[[ EXTRACTED MATERIAL open ]]

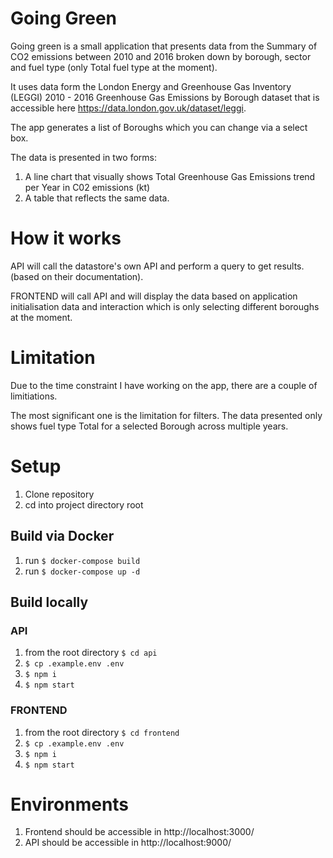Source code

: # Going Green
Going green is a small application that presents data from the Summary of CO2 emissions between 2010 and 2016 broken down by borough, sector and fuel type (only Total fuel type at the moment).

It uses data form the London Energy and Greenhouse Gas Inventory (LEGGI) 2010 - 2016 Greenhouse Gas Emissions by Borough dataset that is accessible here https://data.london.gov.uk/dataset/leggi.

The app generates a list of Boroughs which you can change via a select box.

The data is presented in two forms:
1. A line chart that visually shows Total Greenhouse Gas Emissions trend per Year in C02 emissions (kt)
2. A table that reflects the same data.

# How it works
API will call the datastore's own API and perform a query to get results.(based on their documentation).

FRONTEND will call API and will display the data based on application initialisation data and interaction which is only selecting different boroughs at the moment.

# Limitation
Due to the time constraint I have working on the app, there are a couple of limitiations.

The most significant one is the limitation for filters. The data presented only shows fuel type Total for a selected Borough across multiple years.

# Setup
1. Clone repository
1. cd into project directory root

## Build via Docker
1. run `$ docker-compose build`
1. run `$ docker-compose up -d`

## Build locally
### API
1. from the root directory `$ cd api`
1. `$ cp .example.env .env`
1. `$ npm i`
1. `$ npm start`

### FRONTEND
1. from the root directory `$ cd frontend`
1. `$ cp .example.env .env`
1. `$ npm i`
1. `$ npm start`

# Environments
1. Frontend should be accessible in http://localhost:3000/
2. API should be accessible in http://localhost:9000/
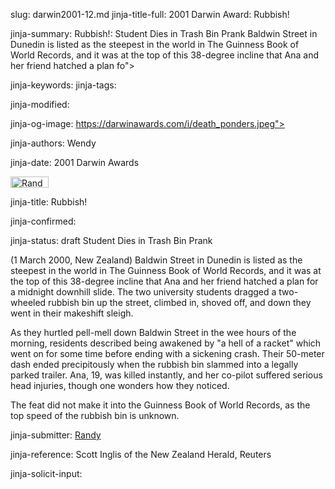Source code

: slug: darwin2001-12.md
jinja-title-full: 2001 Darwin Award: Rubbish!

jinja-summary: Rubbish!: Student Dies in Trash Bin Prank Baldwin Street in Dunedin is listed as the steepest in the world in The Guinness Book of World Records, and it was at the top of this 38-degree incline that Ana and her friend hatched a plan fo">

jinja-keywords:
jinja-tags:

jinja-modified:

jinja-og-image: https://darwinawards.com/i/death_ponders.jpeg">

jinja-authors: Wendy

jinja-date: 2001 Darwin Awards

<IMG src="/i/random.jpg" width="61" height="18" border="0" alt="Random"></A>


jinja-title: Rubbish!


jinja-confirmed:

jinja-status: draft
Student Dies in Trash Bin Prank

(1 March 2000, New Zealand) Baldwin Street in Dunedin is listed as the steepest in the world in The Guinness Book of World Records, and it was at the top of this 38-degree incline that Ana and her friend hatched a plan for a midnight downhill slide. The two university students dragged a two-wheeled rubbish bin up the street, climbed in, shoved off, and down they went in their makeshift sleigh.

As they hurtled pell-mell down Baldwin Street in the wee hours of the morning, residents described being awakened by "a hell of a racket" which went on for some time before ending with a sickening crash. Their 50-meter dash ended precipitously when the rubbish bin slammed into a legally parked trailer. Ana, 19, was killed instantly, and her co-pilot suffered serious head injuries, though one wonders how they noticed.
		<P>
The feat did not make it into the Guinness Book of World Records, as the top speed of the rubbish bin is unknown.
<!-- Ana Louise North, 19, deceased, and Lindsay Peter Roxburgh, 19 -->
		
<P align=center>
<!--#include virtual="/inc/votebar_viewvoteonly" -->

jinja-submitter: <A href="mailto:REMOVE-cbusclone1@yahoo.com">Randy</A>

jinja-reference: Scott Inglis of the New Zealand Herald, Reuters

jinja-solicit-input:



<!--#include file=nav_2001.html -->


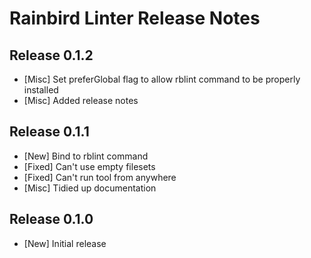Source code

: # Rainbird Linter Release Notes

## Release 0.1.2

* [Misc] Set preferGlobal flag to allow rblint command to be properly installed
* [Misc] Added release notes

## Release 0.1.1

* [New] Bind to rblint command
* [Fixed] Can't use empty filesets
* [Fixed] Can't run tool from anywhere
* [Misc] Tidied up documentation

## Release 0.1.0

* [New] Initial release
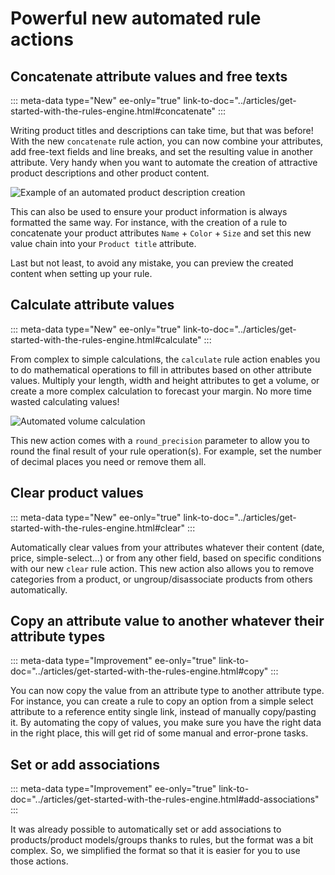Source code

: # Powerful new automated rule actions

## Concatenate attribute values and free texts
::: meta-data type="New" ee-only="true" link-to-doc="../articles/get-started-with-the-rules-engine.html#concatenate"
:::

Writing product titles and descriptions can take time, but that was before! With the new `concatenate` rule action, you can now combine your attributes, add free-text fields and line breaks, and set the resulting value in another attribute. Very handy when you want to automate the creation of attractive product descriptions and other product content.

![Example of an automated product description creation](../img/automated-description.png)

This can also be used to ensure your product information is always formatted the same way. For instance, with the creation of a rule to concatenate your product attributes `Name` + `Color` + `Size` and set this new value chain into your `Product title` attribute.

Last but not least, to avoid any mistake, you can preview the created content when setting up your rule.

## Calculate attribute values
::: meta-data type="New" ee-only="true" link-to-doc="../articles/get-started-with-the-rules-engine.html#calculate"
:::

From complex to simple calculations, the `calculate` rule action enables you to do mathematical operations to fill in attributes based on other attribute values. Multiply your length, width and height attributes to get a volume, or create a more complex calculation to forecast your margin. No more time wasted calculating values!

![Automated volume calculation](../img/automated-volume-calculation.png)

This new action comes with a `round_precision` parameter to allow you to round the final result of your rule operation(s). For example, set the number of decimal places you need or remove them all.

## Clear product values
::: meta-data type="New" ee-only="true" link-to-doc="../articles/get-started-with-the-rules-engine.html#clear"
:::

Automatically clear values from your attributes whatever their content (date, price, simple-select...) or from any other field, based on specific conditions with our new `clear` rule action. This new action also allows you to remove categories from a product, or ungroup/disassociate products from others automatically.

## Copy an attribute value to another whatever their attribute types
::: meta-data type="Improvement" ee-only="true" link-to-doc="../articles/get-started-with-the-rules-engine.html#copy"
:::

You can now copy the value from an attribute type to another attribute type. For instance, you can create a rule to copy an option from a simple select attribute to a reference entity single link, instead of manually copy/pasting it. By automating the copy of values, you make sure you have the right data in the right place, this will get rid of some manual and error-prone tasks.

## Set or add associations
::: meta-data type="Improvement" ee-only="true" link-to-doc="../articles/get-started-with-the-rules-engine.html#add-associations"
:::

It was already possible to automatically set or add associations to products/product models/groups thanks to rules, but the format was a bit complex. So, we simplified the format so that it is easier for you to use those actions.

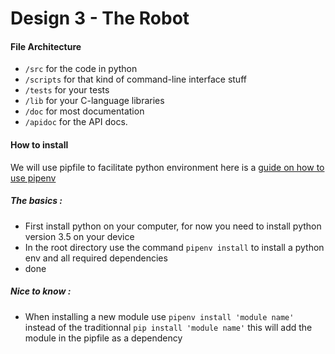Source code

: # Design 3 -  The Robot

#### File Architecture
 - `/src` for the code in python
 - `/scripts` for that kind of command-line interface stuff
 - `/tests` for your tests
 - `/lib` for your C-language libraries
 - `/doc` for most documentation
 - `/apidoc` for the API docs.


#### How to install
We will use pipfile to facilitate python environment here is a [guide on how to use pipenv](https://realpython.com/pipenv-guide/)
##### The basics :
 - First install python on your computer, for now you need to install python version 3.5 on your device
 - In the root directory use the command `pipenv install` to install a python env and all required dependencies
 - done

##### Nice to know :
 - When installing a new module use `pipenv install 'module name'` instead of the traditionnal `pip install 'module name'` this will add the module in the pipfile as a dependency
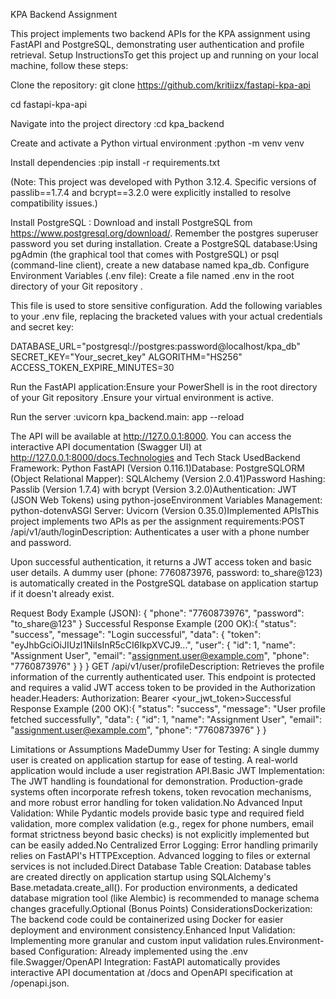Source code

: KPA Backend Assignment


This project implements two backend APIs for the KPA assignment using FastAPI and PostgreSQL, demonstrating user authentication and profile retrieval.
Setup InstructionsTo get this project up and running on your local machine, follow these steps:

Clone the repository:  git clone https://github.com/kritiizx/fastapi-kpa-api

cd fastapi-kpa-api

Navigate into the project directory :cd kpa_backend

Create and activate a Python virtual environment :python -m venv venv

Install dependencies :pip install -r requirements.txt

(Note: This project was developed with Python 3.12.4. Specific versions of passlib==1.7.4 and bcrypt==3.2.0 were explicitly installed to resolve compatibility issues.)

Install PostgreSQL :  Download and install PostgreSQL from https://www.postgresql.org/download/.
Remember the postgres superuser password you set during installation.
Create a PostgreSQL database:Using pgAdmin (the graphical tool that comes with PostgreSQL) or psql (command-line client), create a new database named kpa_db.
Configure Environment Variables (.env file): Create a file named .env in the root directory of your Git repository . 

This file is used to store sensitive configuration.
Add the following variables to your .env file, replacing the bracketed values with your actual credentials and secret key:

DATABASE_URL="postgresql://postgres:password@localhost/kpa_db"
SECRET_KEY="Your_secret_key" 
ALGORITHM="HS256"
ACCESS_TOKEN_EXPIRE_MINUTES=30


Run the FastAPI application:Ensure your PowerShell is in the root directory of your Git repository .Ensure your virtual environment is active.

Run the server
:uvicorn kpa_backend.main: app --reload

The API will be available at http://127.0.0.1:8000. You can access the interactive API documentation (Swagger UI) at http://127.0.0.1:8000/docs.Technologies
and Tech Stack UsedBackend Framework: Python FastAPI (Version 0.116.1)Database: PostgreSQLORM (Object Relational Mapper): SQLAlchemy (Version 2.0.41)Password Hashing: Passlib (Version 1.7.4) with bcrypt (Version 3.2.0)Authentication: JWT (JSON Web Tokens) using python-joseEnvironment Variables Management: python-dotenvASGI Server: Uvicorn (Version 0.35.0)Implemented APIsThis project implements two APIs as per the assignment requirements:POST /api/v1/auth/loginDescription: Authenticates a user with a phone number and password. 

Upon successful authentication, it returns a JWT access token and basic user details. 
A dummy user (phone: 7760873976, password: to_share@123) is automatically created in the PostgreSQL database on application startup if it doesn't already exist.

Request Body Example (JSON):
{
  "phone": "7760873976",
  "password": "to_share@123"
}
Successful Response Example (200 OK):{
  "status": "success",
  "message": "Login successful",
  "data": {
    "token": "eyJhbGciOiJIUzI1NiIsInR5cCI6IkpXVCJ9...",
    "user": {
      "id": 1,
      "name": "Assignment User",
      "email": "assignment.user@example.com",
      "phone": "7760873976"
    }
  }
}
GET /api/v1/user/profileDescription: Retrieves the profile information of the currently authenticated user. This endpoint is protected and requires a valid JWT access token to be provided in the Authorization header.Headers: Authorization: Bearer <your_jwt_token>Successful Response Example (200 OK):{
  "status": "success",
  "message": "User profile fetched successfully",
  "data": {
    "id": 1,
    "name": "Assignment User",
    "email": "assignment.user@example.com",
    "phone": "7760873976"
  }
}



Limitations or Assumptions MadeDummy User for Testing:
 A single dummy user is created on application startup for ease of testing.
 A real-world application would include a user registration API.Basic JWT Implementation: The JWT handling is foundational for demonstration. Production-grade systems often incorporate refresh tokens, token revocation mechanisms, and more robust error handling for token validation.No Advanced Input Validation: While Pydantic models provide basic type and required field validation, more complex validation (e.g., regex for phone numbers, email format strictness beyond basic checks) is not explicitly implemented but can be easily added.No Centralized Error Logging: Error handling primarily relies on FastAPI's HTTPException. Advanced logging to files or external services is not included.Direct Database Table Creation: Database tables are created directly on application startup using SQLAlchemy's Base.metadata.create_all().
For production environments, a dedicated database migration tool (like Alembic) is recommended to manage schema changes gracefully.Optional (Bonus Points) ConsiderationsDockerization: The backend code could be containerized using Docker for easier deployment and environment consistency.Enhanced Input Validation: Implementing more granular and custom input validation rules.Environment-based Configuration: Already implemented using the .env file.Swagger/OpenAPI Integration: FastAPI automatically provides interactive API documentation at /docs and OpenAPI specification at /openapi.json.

[[ EXTRACTED MATERIAL closed ]]

TRY IT: Reproduce exactly the entries from their first line through the line containing "Going green is", including both, and omit any pictures.

WORKED SOLUTION:
Source code

: # Going Green
Going green is a small application that presents data from the Summary of CO2 emissions between 2010 and 2016 broken down by borough, sector and fuel type (only Total fuel type at the moment).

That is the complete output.